**Saved data entries**
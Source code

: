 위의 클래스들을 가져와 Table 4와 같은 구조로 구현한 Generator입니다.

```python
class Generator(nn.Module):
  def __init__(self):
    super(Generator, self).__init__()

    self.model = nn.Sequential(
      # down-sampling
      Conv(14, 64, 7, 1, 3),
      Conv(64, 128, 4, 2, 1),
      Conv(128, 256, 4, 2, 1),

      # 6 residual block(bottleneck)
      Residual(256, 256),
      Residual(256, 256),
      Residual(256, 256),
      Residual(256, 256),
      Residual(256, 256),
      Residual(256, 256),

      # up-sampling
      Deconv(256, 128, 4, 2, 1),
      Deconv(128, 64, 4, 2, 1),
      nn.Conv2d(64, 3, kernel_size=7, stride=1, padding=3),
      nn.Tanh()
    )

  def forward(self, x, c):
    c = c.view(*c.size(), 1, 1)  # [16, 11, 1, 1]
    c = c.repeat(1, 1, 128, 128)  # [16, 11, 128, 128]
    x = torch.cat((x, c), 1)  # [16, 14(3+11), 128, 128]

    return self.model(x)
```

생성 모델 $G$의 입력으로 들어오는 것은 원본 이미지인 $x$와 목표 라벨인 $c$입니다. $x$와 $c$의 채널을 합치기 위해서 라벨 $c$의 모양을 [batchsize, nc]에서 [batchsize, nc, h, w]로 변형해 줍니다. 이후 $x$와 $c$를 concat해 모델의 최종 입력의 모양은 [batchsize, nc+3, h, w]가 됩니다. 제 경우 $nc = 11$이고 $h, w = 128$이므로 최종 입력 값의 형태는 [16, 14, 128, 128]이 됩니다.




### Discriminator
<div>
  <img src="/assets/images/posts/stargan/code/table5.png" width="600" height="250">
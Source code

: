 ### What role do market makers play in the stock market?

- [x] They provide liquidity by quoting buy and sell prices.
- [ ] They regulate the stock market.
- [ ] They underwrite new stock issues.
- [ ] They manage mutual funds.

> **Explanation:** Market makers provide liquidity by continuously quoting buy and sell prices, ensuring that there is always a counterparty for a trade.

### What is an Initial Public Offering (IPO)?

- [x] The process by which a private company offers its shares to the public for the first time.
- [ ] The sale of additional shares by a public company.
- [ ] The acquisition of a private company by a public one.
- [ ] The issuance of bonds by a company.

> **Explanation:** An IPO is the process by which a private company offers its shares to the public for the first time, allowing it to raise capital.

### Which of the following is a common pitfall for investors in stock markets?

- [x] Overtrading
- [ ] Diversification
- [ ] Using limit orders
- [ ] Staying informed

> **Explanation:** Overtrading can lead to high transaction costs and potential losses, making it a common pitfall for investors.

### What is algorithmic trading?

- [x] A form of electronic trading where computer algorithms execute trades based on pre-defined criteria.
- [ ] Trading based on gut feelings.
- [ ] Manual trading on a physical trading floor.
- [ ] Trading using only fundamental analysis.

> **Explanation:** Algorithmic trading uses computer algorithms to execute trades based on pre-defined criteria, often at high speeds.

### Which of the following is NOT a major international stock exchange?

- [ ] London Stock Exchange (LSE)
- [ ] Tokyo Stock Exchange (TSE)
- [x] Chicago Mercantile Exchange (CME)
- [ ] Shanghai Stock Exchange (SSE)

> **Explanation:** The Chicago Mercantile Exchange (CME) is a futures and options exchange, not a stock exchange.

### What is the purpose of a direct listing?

**THE TASK**
Every line of the data above should be copied exactly.

**ANSWER SPACE**
Source code

: 위의 클래스들을 가져와 Table 4와 같은 구조로 구현한 Generator입니다.

```python
class Generator(nn.Module):
  def __init__(self):
    super(Generator, self).__init__()

    self.model = nn.Sequential(
      # down-sampling
      Conv(14, 64, 7, 1, 3),
      Conv(64, 128, 4, 2, 1),
      Conv(128, 256, 4, 2, 1),

      # 6 residual block(bottleneck)
      Residual(256, 256),
      Residual(256, 256),
      Residual(256, 256),
      Residual(256, 256),
      Residual(256, 256),
      Residual(256, 256),

      # up-sampling
      Deconv(256, 128, 4, 2, 1),
      Deconv(128, 64, 4, 2, 1),
      nn.Conv2d(64, 3, kernel_size=7, stride=1, padding=3),
      nn.Tanh()
    )

  def forward(self, x, c):
    c = c.view(*c.size(), 1, 1)  # [16, 11, 1, 1]
    c = c.repeat(1, 1, 128, 128)  # [16, 11, 128, 128]
    x = torch.cat((x, c), 1)  # [16, 14(3+11), 128, 128]

    return self.model(x)
```

생성 모델 $G$의 입력으로 들어오는 것은 원본 이미지인 $x$와 목표 라벨인 $c$입니다. $x$와 $c$의 채널을 합치기 위해서 라벨 $c$의 모양을 [batchsize, nc]에서 [batchsize, nc, h, w]로 변형해 줍니다. 이후 $x$와 $c$를 concat해 모델의 최종 입력의 모양은 [batchsize, nc+3, h, w]가 됩니다. 제 경우 $nc = 11$이고 $h, w = 128$이므로 최종 입력 값의 형태는 [16, 14, 128, 128]이 됩니다.




### Discriminator
<div>
  <img src="/assets/images/posts/stargan/code/table5.png" width="600" height="250">
Source code

: ### What role do market makers play in the stock market?

- [x] They provide liquidity by quoting buy and sell prices.
- [ ] They regulate the stock market.
- [ ] They underwrite new stock issues.
- [ ] They manage mutual funds.

> **Explanation:** Market makers provide liquidity by continuously quoting buy and sell prices, ensuring that there is always a counterparty for a trade.

### What is an Initial Public Offering (IPO)?

- [x] The process by which a private company offers its shares to the public for the first time.
- [ ] The sale of additional shares by a public company.
- [ ] The acquisition of a private company by a public one.
- [ ] The issuance of bonds by a company.

> **Explanation:** An IPO is the process by which a private company offers its shares to the public for the first time, allowing it to raise capital.

### Which of the following is a common pitfall for investors in stock markets?

- [x] Overtrading
- [ ] Diversification
- [ ] Using limit orders
- [ ] Staying informed

> **Explanation:** Overtrading can lead to high transaction costs and potential losses, making it a common pitfall for investors.

### What is algorithmic trading?

- [x] A form of electronic trading where computer algorithms execute trades based on pre-defined criteria.
- [ ] Trading based on gut feelings.
- [ ] Manual trading on a physical trading floor.
- [ ] Trading using only fundamental analysis.

> **Explanation:** Algorithmic trading uses computer algorithms to execute trades based on pre-defined criteria, often at high speeds.

### Which of the following is NOT a major international stock exchange?

- [ ] London Stock Exchange (LSE)
- [ ] Tokyo Stock Exchange (TSE)
- [x] Chicago Mercantile Exchange (CME)
- [ ] Shanghai Stock Exchange (SSE)

> **Explanation:** The Chicago Mercantile Exchange (CME) is a futures and options exchange, not a stock exchange.

### What is the purpose of a direct listing?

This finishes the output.